— EXERCISE REQUIREMENTS —
In which lines of the data does the string "Recurring" appear? Copy every one.

[Source texts of formatted documents]

━━━━━━━━━━━━━━━━━━━━━━━━━━━━━━

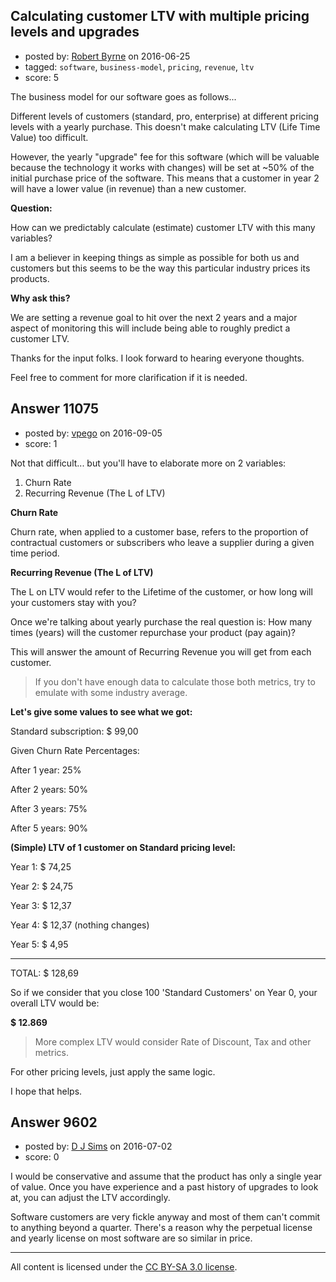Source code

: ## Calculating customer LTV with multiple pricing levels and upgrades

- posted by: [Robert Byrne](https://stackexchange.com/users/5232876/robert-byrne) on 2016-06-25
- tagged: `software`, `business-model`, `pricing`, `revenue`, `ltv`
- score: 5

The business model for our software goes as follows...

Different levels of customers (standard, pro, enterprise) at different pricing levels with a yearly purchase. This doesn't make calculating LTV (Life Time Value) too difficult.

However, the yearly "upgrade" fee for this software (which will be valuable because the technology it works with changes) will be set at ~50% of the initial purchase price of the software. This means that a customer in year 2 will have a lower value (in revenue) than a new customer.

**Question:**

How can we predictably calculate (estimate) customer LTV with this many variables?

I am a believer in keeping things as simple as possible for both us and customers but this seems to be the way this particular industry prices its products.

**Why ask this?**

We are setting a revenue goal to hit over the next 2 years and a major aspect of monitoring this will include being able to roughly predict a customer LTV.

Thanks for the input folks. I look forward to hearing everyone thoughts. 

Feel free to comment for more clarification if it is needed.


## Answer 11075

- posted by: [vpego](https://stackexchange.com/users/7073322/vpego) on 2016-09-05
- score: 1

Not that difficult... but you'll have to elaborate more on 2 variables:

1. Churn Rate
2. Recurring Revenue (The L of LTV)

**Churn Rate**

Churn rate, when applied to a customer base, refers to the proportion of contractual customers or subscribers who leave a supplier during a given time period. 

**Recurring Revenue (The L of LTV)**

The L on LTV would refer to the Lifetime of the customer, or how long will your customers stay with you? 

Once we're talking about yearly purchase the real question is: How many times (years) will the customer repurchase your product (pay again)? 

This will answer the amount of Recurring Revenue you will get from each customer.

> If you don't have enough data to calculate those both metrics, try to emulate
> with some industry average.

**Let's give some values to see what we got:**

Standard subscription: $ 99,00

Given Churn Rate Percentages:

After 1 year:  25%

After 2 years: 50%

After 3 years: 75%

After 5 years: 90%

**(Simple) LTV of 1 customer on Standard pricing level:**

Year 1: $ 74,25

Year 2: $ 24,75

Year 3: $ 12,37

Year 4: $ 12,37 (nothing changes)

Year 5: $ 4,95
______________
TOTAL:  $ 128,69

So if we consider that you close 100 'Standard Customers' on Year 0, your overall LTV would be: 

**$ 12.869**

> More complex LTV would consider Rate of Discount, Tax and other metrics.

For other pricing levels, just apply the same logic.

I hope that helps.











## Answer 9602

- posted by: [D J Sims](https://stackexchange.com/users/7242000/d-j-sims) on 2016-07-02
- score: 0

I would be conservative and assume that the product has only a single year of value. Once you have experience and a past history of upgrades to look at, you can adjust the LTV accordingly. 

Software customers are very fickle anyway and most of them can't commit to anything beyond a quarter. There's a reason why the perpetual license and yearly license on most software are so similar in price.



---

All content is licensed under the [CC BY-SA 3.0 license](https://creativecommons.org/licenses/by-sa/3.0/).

━━━━━━━━━━━━━━━━━━━━━━━━━━━━━━

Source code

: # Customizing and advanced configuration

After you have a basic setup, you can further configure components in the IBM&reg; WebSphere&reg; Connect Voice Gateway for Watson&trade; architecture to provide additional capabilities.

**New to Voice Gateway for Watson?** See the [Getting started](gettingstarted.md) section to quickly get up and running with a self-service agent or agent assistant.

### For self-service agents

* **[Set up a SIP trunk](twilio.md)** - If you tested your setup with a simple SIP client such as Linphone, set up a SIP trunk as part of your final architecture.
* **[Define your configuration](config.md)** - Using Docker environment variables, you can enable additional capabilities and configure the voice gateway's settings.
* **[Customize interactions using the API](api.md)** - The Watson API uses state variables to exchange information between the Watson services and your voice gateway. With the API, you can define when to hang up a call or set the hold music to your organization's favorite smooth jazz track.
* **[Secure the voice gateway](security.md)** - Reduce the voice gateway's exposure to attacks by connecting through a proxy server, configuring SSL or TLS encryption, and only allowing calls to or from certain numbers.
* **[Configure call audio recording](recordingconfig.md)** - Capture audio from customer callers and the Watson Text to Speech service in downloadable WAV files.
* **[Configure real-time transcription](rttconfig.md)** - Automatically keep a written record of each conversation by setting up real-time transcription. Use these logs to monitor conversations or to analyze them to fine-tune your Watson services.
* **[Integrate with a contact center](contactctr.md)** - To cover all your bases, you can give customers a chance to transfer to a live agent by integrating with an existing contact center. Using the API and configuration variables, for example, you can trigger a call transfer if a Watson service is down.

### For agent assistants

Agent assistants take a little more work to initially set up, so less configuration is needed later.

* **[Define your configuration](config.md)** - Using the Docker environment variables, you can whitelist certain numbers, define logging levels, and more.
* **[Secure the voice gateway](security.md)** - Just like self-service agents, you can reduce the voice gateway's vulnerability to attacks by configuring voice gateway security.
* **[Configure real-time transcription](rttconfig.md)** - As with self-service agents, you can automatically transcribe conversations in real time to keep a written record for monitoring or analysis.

━━━━━━━━━━━━━━━━━━━━━━━━━━━━━━

— TASK SOLUTION —
2. Recurring Revenue (The L of LTV)
**Recurring Revenue (The L of LTV)**
This will answer the amount of Recurring Revenue you will get from each customer.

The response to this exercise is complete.